* **Problem description**
Show every line below where "tutorials" appears.
--- Records shown Enclosed Below ---
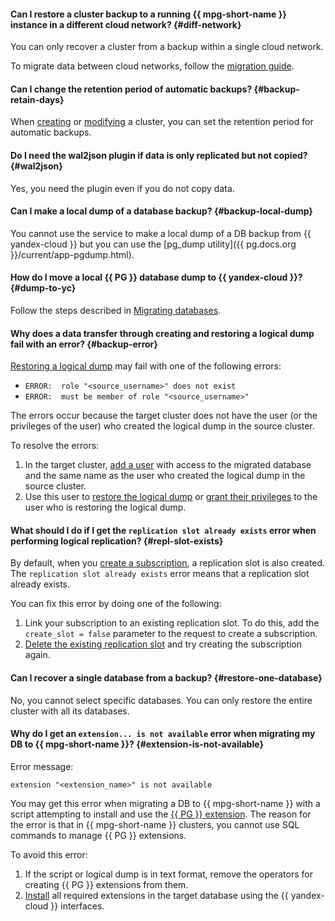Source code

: #### Can I restore a cluster backup to a running {{ mpg-short-name }} instance in a different cloud network? {#diff-network}

You can only recover a cluster from a backup within a single cloud network.

To migrate data between cloud networks, follow the [migration guide](../../managed-postgresql/tutorials/replication-overview.md).

#### Can I change the retention period of automatic backups? {#backup-retain-days}

When [creating](../../managed-postgresql/operations/cluster-create.md) or [modifying](../../managed-postgresql/operations/update.md#change-additional-settings) a cluster, you can set the retention period for automatic backups.

#### Do I need the wal2json plugin if data is only replicated but not copied? {#wal2json}

Yes, you need the plugin even if you do not copy data.

#### Can I make a local dump of a database backup? {#backup-local-dump}

You cannot use the service to make a local dump of a DB backup from {{ yandex-cloud }} but you can use the [pg_dump utility]({{ pg.docs.org }}/current/app-pgdump.html).

#### How do I move a local {{ PG }} database dump to {{ yandex-cloud }}? {#dump-to-yc}

Follow the steps described in [Migrating databases](../../managed-postgresql/tutorials/data-migration.md).

#### Why does a data transfer through creating and restoring a logical dump fail with an error? {#backup-error}

[Restoring a logical dump](../../managed-postgresql/tutorials/data-migration.md#backup) may fail with one of the following errors:

* `ERROR:  role "<source_username>" does not exist`
* `ERROR:  must be member of role "<source_username>"`

The errors occur because the target cluster does not have the user (or the privileges of the user) who created the logical dump in the source cluster.

To resolve the errors:

1. In the target cluster, [add a user](../../managed-postgresql/operations/cluster-users.md#adduser) with access to the migrated database and the same name as the user who created the logical dump in the source cluster.
1. Use this user to [restore the logical dump](../../managed-postgresql/tutorials/data-migration.md#restore) or [grant their privileges](../../managed-postgresql/operations/grant.md#grant-privilege) to the user who is restoring the logical dump.

#### What should I do if I get the `replication slot already exists` error when performing logical replication? {#repl-slot-exists}

By default, when you [create a subscription](../../tutorials/dataplatform/postgresql-data-migration.md#create-publication-subscription), a replication slot is also created. The `replication slot already exists` error means that a replication slot already exists.

You can fix this error by doing one of the following:

1. Link your subscription to an existing replication slot. To do this, add the `create_slot = false` parameter to the request to create a subscription.
1. [Delete the existing replication slot](../../managed-postgresql/operations/replication-slots.md#delete) and try creating the subscription again.

#### Can I recover a single database from a backup? {#restore-one-database}

No, you cannot select specific databases. You can only restore the entire cluster with all its databases.

#### Why do I get an `extension... is not available` error when migrating my DB to {{ mpg-short-name }}? {#extension-is-not-available}

Error message:

```text
extension "<extension_name>" is not available
```

You may get this error when migrating a DB to {{ mpg-short-name }} with a script attempting to install and use the [{{ PG }} extension](../../managed-postgresql/operations/extensions/cluster-extensions.md). The reason for the error is that in {{ mpg-short-name }} clusters, you cannot use SQL commands to manage {{ PG }} extensions.

To avoid this error:

1. If the script or logical dump is in text format, remove the operators for creating {{ PG }} extensions from them.
1. [Install](../../managed-postgresql/operations/extensions/cluster-extensions.md#update-extensions) all required extensions in the target database using the {{ yandex-cloud }} interfaces.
--- End of Enclosed Records shown ---
* **Reply to the exercise**
To migrate data between cloud networks, follow the [migration guide](../../managed-postgresql/tutorials/replication-overview.md).
Follow the steps described in [Migrating databases](../../managed-postgresql/tutorials/data-migration.md).
[Restoring a logical dump](../../managed-postgresql/tutorials/data-migration.md#backup) may fail with one of the following errors:
1. Use this user to [restore the logical dump](../../managed-postgresql/tutorials/data-migration.md#restore) or [grant their privileges](../../managed-postgresql/operations/grant.md#grant-privilege) to the user who is restoring the logical dump.
By default, when you [create a subscription](../../tutorials/dataplatform/postgresql-data-migration.md#create-publication-subscription), a replication slot is also created. The `replication slot already exists` error means that a replication slot already exists.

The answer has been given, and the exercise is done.